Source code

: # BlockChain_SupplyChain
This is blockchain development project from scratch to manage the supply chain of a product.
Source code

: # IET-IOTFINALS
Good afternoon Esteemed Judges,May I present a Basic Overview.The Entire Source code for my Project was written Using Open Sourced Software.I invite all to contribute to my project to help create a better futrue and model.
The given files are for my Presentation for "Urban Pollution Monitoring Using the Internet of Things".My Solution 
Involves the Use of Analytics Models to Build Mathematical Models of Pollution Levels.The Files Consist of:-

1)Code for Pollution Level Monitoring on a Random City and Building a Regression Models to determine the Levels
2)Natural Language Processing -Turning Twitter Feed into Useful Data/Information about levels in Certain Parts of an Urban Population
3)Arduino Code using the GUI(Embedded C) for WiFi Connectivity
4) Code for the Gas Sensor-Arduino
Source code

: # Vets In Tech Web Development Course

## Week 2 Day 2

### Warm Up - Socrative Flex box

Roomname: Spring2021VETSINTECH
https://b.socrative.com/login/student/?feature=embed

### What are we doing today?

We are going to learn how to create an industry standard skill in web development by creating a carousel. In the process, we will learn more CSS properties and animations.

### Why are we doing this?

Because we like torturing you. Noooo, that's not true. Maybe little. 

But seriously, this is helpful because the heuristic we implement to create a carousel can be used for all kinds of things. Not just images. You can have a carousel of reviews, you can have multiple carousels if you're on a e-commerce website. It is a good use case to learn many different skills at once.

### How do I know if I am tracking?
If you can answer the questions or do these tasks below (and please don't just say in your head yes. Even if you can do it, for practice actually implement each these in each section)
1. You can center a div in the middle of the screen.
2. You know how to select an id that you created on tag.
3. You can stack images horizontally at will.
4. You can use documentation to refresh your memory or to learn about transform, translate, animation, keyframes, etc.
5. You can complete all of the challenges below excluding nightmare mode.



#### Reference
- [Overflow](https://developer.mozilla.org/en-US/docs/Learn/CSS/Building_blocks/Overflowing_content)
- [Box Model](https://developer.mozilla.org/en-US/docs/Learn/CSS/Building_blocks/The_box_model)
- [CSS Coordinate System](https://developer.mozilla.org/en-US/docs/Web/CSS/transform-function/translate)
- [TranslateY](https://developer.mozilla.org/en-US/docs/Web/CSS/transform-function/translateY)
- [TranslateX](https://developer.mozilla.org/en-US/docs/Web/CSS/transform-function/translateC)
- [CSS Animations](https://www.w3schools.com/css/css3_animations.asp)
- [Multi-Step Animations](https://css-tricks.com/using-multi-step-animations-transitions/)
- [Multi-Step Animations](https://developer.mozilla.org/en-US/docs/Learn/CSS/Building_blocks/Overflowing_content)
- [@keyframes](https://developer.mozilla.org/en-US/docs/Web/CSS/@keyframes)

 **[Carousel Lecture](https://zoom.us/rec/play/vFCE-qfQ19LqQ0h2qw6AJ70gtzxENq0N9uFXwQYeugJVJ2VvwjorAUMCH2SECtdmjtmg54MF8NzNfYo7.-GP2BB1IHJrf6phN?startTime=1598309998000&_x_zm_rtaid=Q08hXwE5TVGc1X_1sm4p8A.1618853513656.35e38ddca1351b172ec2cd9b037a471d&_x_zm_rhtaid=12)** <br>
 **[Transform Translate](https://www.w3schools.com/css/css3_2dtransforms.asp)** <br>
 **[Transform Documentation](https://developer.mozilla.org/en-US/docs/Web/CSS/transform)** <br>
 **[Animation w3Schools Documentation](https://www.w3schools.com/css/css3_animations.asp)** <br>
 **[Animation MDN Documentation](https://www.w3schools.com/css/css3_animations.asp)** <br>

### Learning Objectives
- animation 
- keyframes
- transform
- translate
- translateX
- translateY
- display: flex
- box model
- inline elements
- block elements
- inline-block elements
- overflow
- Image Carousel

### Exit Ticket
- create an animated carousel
· · · · · · ·
**PROBLEM DETAILS**
Return each line of the material in which the string "function" can be found.

**RESULT FOR THIS TASK**
- [CSS Coordinate System](https://developer.mozilla.org/en-US/docs/Web/CSS/transform-function/translate)
- [TranslateY](https://developer.mozilla.org/en-US/docs/Web/CSS/transform-function/translateY)
- [TranslateX](https://developer.mozilla.org/en-US/docs/Web/CSS/transform-function/translateC)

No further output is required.